What is success? How do you envision it? Under which criteria do you account for it?

For the longest time, my idea of success was essentially a long checklist:

  • A job that awarded me equal parts financial stability and prestige, allowing my talent to shine without too much risk.
  • A partner whom I could proudly show off to the world, to demonstrate how amazing I was to have attracted such a mate.
  • A beautiful and yet unique place to live, which would be an extension of my unique personality and irreproachable taste.
  • A body that showed everyone at first glance just how hard I worked for it, making me the epitome of discipline and dedication.

I’m sure I could add a couple more things to that list, if I thought longer about it (but I don’t want to). And you know what? I did eventually get to check all those boxes… and yet I didn’t feel all that great about it.

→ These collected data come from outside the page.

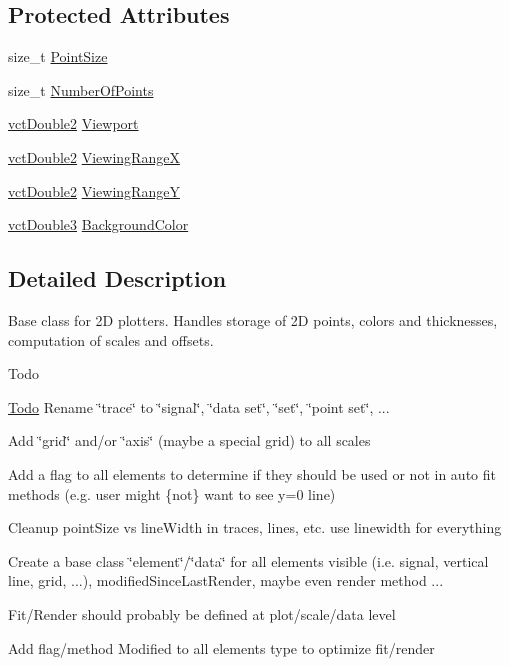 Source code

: \subsection*{Protected Attributes}
\begin{DoxyCompactItemize}
\item 
size\-\_\-t \hyperlink{classvct_plot2_d_base_a4f238d9c5cefdb5c623b4967ba0e678b}{Point\-Size}
\item 
size\-\_\-t \hyperlink{classvct_plot2_d_base_af1645f053dd8310557ec4595d43516a8}{Number\-Of\-Points}
\item 
\hyperlink{vct_fixed_size_vector_types_8h_afc0fdcc41cbe8b043747612501610812}{vct\-Double2} \hyperlink{classvct_plot2_d_base_a35e351a70eb6b942f80d354a74a9eb8b}{Viewport}
\item 
\hyperlink{vct_fixed_size_vector_types_8h_afc0fdcc41cbe8b043747612501610812}{vct\-Double2} \hyperlink{classvct_plot2_d_base_aac54c32c843faaba49bfa0424ac4009f}{Viewing\-Range\-X}
\item 
\hyperlink{vct_fixed_size_vector_types_8h_afc0fdcc41cbe8b043747612501610812}{vct\-Double2} \hyperlink{classvct_plot2_d_base_a61aef57ba3009eef0104325f64c8524f}{Viewing\-Range\-Y}
\item 
\hyperlink{vct_fixed_size_vector_types_8h_a4a89122c9d7f72c3f31fe8126e17c3af}{vct\-Double3} \hyperlink{classvct_plot2_d_base_a74038c085cabcddebdb1195dc0062ddf}{Background\-Color}
\end{DoxyCompactItemize}


\subsection{Detailed Description}
Base class for 2\-D plotters. Handles storage of 2\-D points, colors and thicknesses, computation of scales and offsets.

\begin{DoxyRefDesc}{Todo}
\item[\hyperlink{todo__todo000005}{Todo}]Rename \char`\"{}trace\char`\"{} to \char`\"{}signal\char`\"{}, \char`\"{}data set\char`\"{}, \char`\"{}set\char`\"{}, \char`\"{}point set\char`\"{}, ... 

Add \char`\"{}grid\char`\"{} and/or \char`\"{}axis\char`\"{} (maybe a special grid) to all scales 

Add a flag to all elements to determine if they should be used or not in auto fit methods (e.\-g. user might \{not\} want to see y=0 line) 

Cleanup point\-Size vs line\-Width in traces, lines, etc. use linewidth for everything 

Create a base class \char`\"{}element\char`\"{}/\char`\"{}data\char`\"{} for all elements visible (i.\-e. signal, vertical line, grid, ...), modified\-Since\-Last\-Render, maybe even render method ... 

Fit/\-Render should probably be defined at plot/scale/data level 

Add flag/method Modified to all elements type to optimize fit/render \end{DoxyRefDesc}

What the hell was missing?


In a lot of published work about achieving one’s goals, there’s the idea of visualizing what you want, in order to attract it. I’ve admittedly always struggled with this part, and for what’s still the majority of my teen and adult years, I let my goals be dictated by societal pressure.

You know when you find yourself wanting what you believe you’re supposed to want, even though you didn’t particularly want it to begin with? Story of my life until recently. I mean, there had to be a reason why everybody purportedly wanted the same thing, right?

Maybe… But then again, maybe not.

Back to this visualization thing.

One of the exercises that always left me bereft was to be told to first visualize what it was that I truly wanted, and then  keep visualizing until I felt what it would feel to obtain whatever I was after.

I. Was. Never. Able. To. Do. It.

And it systematically left me feeling simultaneously defective and annoyed — I mean, how could it not? I spent countless hours doing this, fighting against myself, and ultimately hitting the same dead end every single time:

How was I supposed to know how it would feel if I wasn’t actually there?

Turns out, I wasn’t exactly wrong.


Both in my own life and in my coaching practice, a topic that comes up over and over again is how our expectations have tremendous power, including the power to make us incredibly unhappy, especially if:

  1. We hold expectations about situations and circumstances that are outside of our control (which is the case for most, by the way!)
  2. We don’t communicate our expectations absolutely clearly (which is always harder to do than we think!)
  3. We cling so much onto our expectations that we fail to see what’s right in front of us (which sadly happens all too often!)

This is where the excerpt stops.